» **Activity**
Copy exactly the lines of the material below that fall between the line with "为了帮助您更顺利地注册Gmail账户，这里提供几点实用建议：" and the line with "### stap 3a", both of those lines included; pictures stay out.

» **Data for analysis**
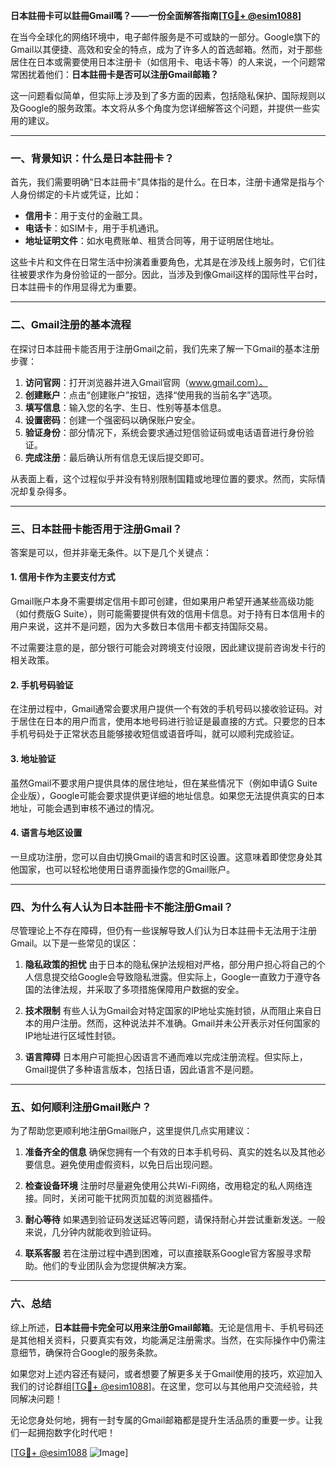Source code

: **日本註冊卡可以註冊Gmail嗎？——一份全面解答指南[[TG💪+ @esim1088](https://t.me/s/esim1088)]**

在当今全球化的网络环境中，电子邮件服务是不可或缺的一部分。Google旗下的Gmail以其便捷、高效和安全的特点，成为了许多人的首选邮箱。然而，对于那些居住在日本或需要使用日本注册卡（如信用卡、电话卡等）的人来说，一个问题常常困扰着他们：**日本註冊卡是否可以注册Gmail邮箱？**

这一问题看似简单，但实际上涉及到了多方面的因素，包括隐私保护、国际规则以及Google的服务政策。本文将从多个角度为您详细解答这个问题，并提供一些实用的建议。

---

### 一、背景知识：什么是日本註冊卡？

首先，我们需要明确“日本註冊卡”具体指的是什么。在日本，注册卡通常是指与个人身份绑定的卡片或凭证，比如：

- **信用卡**：用于支付的金融工具。
- **电话卡**：如SIM卡，用于手机通讯。
- **地址证明文件**：如水电费账单、租赁合同等，用于证明居住地址。

这些卡片和文件在日常生活中扮演着重要角色，尤其是在涉及线上服务时，它们往往被要求作为身份验证的一部分。因此，当涉及到像Gmail这样的国际性平台时，日本註冊卡的作用显得尤为重要。

---

### 二、Gmail注册的基本流程

在探讨日本註冊卡能否用于注册Gmail之前，我们先来了解一下Gmail的基本注册步骤：

1. **访问官网**：打开浏览器并进入Gmail官网（www.gmail.com）。
2. **创建账户**：点击“创建账户”按钮，选择“使用我的当前名字”选项。
3. **填写信息**：输入您的名字、生日、性别等基本信息。
4. **设置密码**：创建一个强密码以确保账户安全。
5. **验证身份**：部分情况下，系统会要求通过短信验证码或电话语音进行身份验证。
6. **完成注册**：最后确认所有信息无误后提交即可。

从表面上看，这个过程似乎并没有特别限制国籍或地理位置的要求。然而，实际情况却复杂得多。

---

### 三、日本註冊卡能否用于注册Gmail？

答案是可以，但并非毫无条件。以下是几个关键点：

#### 1. **信用卡作为主要支付方式**
Gmail账户本身不需要绑定信用卡即可创建，但如果用户希望开通某些高级功能（如付费版G Suite），则可能需要提供有效的信用卡信息。对于持有日本信用卡的用户来说，这并不是问题，因为大多数日本信用卡都支持国际交易。

不过需要注意的是，部分银行可能会对跨境支付设限，因此建议提前咨询发卡行的相关政策。

#### 2. **手机号码验证**
在注册过程中，Gmail通常会要求用户提供一个有效的手机号码以接收验证码。对于居住在日本的用户而言，使用本地号码进行验证是最直接的方式。只要您的日本手机号码处于正常状态且能够接收短信或语音呼叫，就可以顺利完成验证。

#### 3. **地址验证**
虽然Gmail不要求用户提供具体的居住地址，但在某些情况下（例如申请G Suite企业版），Google可能会要求提供更详细的地址信息。如果您无法提供真实的日本地址，可能会遇到审核不通过的情况。

#### 4. **语言与地区设置**
一旦成功注册，您可以自由切换Gmail的语言和时区设置。这意味着即使您身处其他国家，也可以轻松地使用日语界面操作您的Gmail账户。

---

### 四、为什么有人认为日本註冊卡不能注册Gmail？

尽管理论上不存在障碍，但仍有一些误解导致人们认为日本註冊卡无法用于注册Gmail。以下是一些常见的误区：

1. **隐私政策的担忧**
   由于日本的隐私保护法规相对严格，部分用户担心将自己的个人信息提交给Google会导致隐私泄露。但实际上，Google一直致力于遵守各国的法律法规，并采取了多项措施保障用户数据的安全。

2. **技术限制**
   有些人认为Gmail会对特定国家的IP地址实施封锁，从而阻止来自日本的用户注册。然而，这种说法并不准确。Gmail并未公开表示对任何国家的IP地址进行区域性封锁。

3. **语言障碍**
   日本用户可能担心因语言不通而难以完成注册流程。但实际上，Gmail提供了多种语言版本，包括日语，因此语言不是问题。

---

### 五、如何顺利注册Gmail账户？

为了帮助您更顺利地注册Gmail账户，这里提供几点实用建议：

1. **准备齐全的信息**
   确保您拥有一个有效的日本手机号码、真实的姓名以及其他必要信息。避免使用虚假资料，以免日后出现问题。

2. **检查设备环境**
   注册时尽量避免使用公共Wi-Fi网络，改用稳定的私人网络连接。同时，关闭可能干扰网页加载的浏览器插件。

3. **耐心等待**
   如果遇到验证码发送延迟等问题，请保持耐心并尝试重新发送。一般来说，几分钟内就能收到验证码。

4. **联系客服**
   若在注册过程中遇到困难，可以直接联系Google官方客服寻求帮助。他们的专业团队会为您提供解决方案。

---

### 六、总结

综上所述，**日本註冊卡完全可以用来注册Gmail邮箱**。无论是信用卡、手机号码还是其他相关资料，只要真实有效，均能满足注册需求。当然，在实际操作中仍需注意细节，确保符合Google的服务条款。

如果您对上述内容还有疑问，或者想要了解更多关于Gmail使用的技巧，欢迎加入我们的讨论群组[[TG💪+ @esim1088](https://t.me/s/esim1088)]。在这里，您可以与其他用户交流经验，共同解决问题！

无论您身处何地，拥有一封专属的Gmail邮箱都是提升生活品质的重要一步。让我们一起拥抱数字化时代吧！

[[TG💪+ @esim1088](https://t.me/s/esim1088) ![Image](https://i.postimg.cc/4NQfJmqS/Snipaste-2025-05-13-00-14-12.png)]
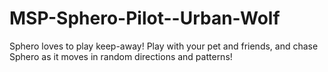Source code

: # MSP-Sphero-Pilot--Urban-Wolf
Sphero loves to play keep-away! Play with your pet and friends, and chase Sphero as it moves in random directions and patterns!
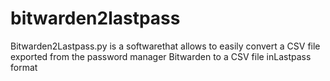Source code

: # bitwarden2lastpass
Bitwarden2Lastpass.py is a softwarethat allows to easily convert a CSV file exported from the password manager Bitwarden to a CSV file inLastpass format
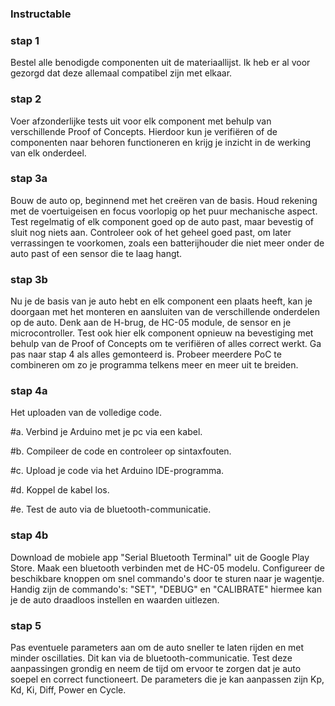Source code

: ### Instructable

### stap 1

Bestel alle benodigde componenten uit de materiaallijst. Ik heb er al voor gezorgd dat deze allemaal compatibel zijn met elkaar.

### stap 2

Voer afzonderlijke tests uit voor elk component met behulp van verschillende Proof of Concepts. Hierdoor kun je verifiëren of de componenten naar behoren functioneren en krijg je inzicht in de werking van elk onderdeel.

### stap 3a

Bouw de auto op, beginnend met het creëren van de basis. Houd rekening met de voertuigeisen en focus voorlopig op het puur mechanische aspect. Test regelmatig of elk component goed op de auto past, maar bevestig of sluit nog niets aan. Controleer ook of het geheel goed past, om later verrassingen te voorkomen, zoals een batterijhouder die niet meer onder de auto past of een sensor die te laag hangt.
 
### stap 3b

Nu je de basis van je auto hebt en elk component een plaats heeft, kan je doorgaan met het monteren en aansluiten van de verschillende onderdelen op de auto. Denk aan de H-brug, de HC-05 module, de sensor en je microcontroller. Test ook hier elk component opnieuw na bevestiging met behulp van de Proof of Concepts om te verifiëren of alles correct werkt. Ga pas naar stap 4 als alles gemonteerd is. Probeer meerdere PoC te combineren om zo je programma telkens meer en meer uit te breiden.

### stap 4a

Het uploaden van de volledige code.

#a. Verbind je Arduino met je pc via een kabel.

#b. Compileer de code en controleer op sintaxfouten.

#c. Upload je code via het Arduino IDE-programma.

#d. Koppel de kabel los.

#e. Test de auto via de bluetooth-communicatie.

### stap 4b

Download de mobiele app "Serial Bluetooth Terminal" uit de Google Play Store. Maak een bluetooth verbinden met de HC-05 modelu. Configureer de beschikbare knoppen om snel commando's door te sturen naar je wagentje. Handig zijn de commando's: "SET", "DEBUG" en "CALIBRATE" hiermee kan je de auto draadloos instellen en waarden uitlezen.

### stap 5 

Pas eventuele parameters aan om de auto sneller te laten rijden en met minder oscillaties. Dit kan via de bluetooth-communicatie. Test deze aanpassingen grondig en neem de tijd om ervoor te zorgen dat je auto soepel en correct functioneert. De parameters die je kan aanpassen zijn Kp, Kd, Ki, Diff, Power en Cycle.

» **Your response**
为了帮助您更顺利地注册Gmail账户，这里提供几点实用建议：

1. **准备齐全的信息**
   确保您拥有一个有效的日本手机号码、真实的姓名以及其他必要信息。避免使用虚假资料，以免日后出现问题。

2. **检查设备环境**
   注册时尽量避免使用公共Wi-Fi网络，改用稳定的私人网络连接。同时，关闭可能干扰网页加载的浏览器插件。

3. **耐心等待**
   如果遇到验证码发送延迟等问题，请保持耐心并尝试重新发送。一般来说，几分钟内就能收到验证码。

4. **联系客服**
   若在注册过程中遇到困难，可以直接联系Google官方客服寻求帮助。他们的专业团队会为您提供解决方案。

---

### 六、总结

综上所述，**日本註冊卡完全可以用来注册Gmail邮箱**。无论是信用卡、手机号码还是其他相关资料，只要真实有效，均能满足注册需求。当然，在实际操作中仍需注意细节，确保符合Google的服务条款。

如果您对上述内容还有疑问，或者想要了解更多关于Gmail使用的技巧，欢迎加入我们的讨论群组[[TG💪+ @esim1088](https://t.me/s/esim1088)]。在这里，您可以与其他用户交流经验，共同解决问题！

无论您身处何地，拥有一封专属的Gmail邮箱都是提升生活品质的重要一步。让我们一起拥抱数字化时代吧！

[[TG💪+ @esim1088](https://t.me/s/esim1088) ![Image](https://i.postimg.cc/4NQfJmqS/Snipaste-2025-05-13-00-14-12.png)]
Source code

: # MSP-Sphero-Pilot--Urban-Wolf
Sphero loves to play keep-away! Play with your pet and friends, and chase Sphero as it moves in random directions and patterns!
Source code

: # bitwarden2lastpass
Bitwarden2Lastpass.py is a softwarethat allows to easily convert a CSV file exported from the password manager Bitwarden to a CSV file inLastpass format
Source code

: ### Instructable

### stap 1

Bestel alle benodigde componenten uit de materiaallijst. Ik heb er al voor gezorgd dat deze allemaal compatibel zijn met elkaar.

### stap 2

Voer afzonderlijke tests uit voor elk component met behulp van verschillende Proof of Concepts. Hierdoor kun je verifiëren of de componenten naar behoren functioneren en krijg je inzicht in de werking van elk onderdeel.

### stap 3a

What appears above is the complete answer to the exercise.